Wednesday, June 5, 2013

Women Who Stay Home for the "Greater Good" of Their Families


The NY Times Motherlode has a column here by a woman responding to the comments of Paul Tudor Jones, a trader who said women with children don’t have the killer instinct you need to be a successful trader.  This column agrees with him.  The author of the column describes how she and her friends quit professional careers and stayed home to be better mothers.

When I became a working mother, in the early 1970’s, few of my friends had jobs outside the home.  Many people at that time would make comments to me like, “I could never work an outside job and take care of my family.”  I never knew how to respond, but a colleague of mine figured it out.  She’s say, “Oh it’s easy.  I never grade papers, my house is a mess, and my kids run wild.”  Then she’d smile.

Now, years and years later, I see real benefits to my being a working mother.  My husband and I were able to put three children through college without debt.  We each have a pension and retirement savings.  Both of my daughters have full-time careers, as does my daughter-in-law.   My five grandchildren, all early daycare kids, are loving and bright and independent.

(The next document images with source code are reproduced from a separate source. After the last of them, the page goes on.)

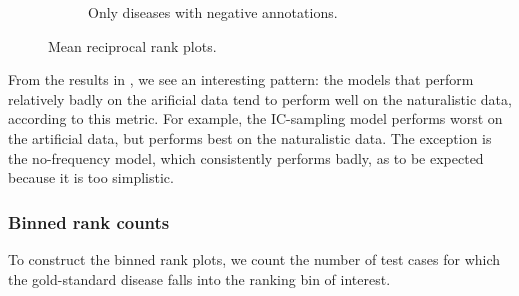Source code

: \begin{figure}[h]
    \begin{subfigure}{0.99\textwidth} \centering
    \caption{Only diseases with negative annotations.}
    \label{fig:mrrneg}
    \end{subfigure}
    \caption{Mean reciprocal rank plots.}
    \label{fig:mrr}
\end{figure}

From the results in , we see an interesting pattern:
the models that perform relatively badly on the arificial data tend to perform well 
on the naturalistic data, according to this metric.
%
For example, the IC-sampling model performs worst on the artificial data, but performs
best on the naturalistic data.
%
The exception is the no-frequency model, which consistently performs badly, 
as to be expected because it is too simplistic.

\subsubsection{Binned rank counts}
\label{subsubsec:metricbrc}
%
To construct the binned rank plots,
we count the number of test cases for which the gold-standard disease falls into the
ranking bin of interest.

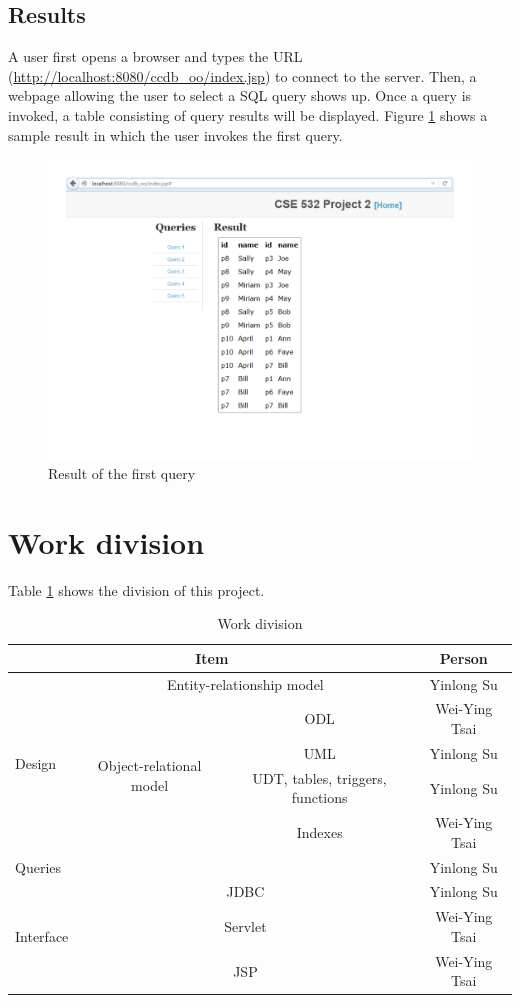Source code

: \documentclass[11pt]{article}
\begin{document}
\subsection{Results}
A user first opens a browser and types the URL (\url{http://localhost:8080/ccdb_oo/index.jsp}) to connect to the server. Then, a webpage allowing the user to select a SQL query shows up. Once a query is invoked, a table consisting of query results will be displayed. Figure \ref{fig:resultccdb} shows a sample result in which the user invokes the first query.

\begin{figure}[!htp]
\centering
\includegraphics[scale=0.8]{result.pdf}
\caption{Result of the first query}
\label{fig:resultccdb}
\end{figure}

\section{Work division}
Table \ref{tab:workdivision} shows the division of this project.

\begin{table}[!htbp]
\centering
\label{tab:workdivision}
\caption{Work division}
\begin{tabular}{|l|c|c||c|}
\hline
\multicolumn{3}{|c||}{Item} & Person \\
\hline
\multirow{5}{*}{Design} & \multicolumn{2}{c||}{Entity-relationship model} & Yinlong Su \\
\cline{2-4}
& \multirow{4}{*}{Object-relational model} & ODL & Wei-Ying Tsai \\
\cline{3-4}
& & UML & Yinlong Su \\
\cline{3-4}
& & UDT, tables, triggers, functions & Yinlong Su \\
\cline{3-4}
& & Indexes & Wei-Ying Tsai \\
\hline
\multicolumn{3}{|l||}{Queries} & Yinlong Su \\
\hline
\multirow{3}{*}{Interface} & \multicolumn{2}{c||}{JDBC} & Yinlong Su \\
\cline{2-4}
& \multicolumn{2}{c||}{Servlet} & Wei-Ying Tsai \\
\cline{2-4}
& \multicolumn{2}{c||}{JSP} & Wei-Ying Tsai \\
\hline
\end{tabular}
\end{table}
\end{document}

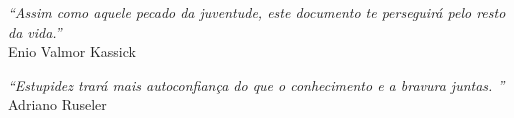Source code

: 


\begin{epigrafe}

\vspace*{\fill}\lang
{
}
{
    \begin{flushright}
        \textit{``Assim como aquele pecado da juventude, este documento te perseguirá pelo resto da vida.''} \\ Enio Valmor Kassick
    \end{flushright}
    \begin{flushright}
        \textit{``Estupidez trará mais autoconfiança do que o conhecimento e a bravura juntas. \englishword{\showfont}''} \\ Adriano Ruseler
    \end{flushright}
}

\end{epigrafe}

Ms. Narayan says that none of her friends went back to work because they worked for the “greater good” of their families.   She really has the same mindset that my friends in the 1970’s had.   But I think they were wrong then, and she is wrong now.  I surely had little time to hang out with friends drinking coffee when my children were small, but I was modeling hard work, and helping to build a secure future for all of us.   And no one then, and no one now, loves their children more than I love mine.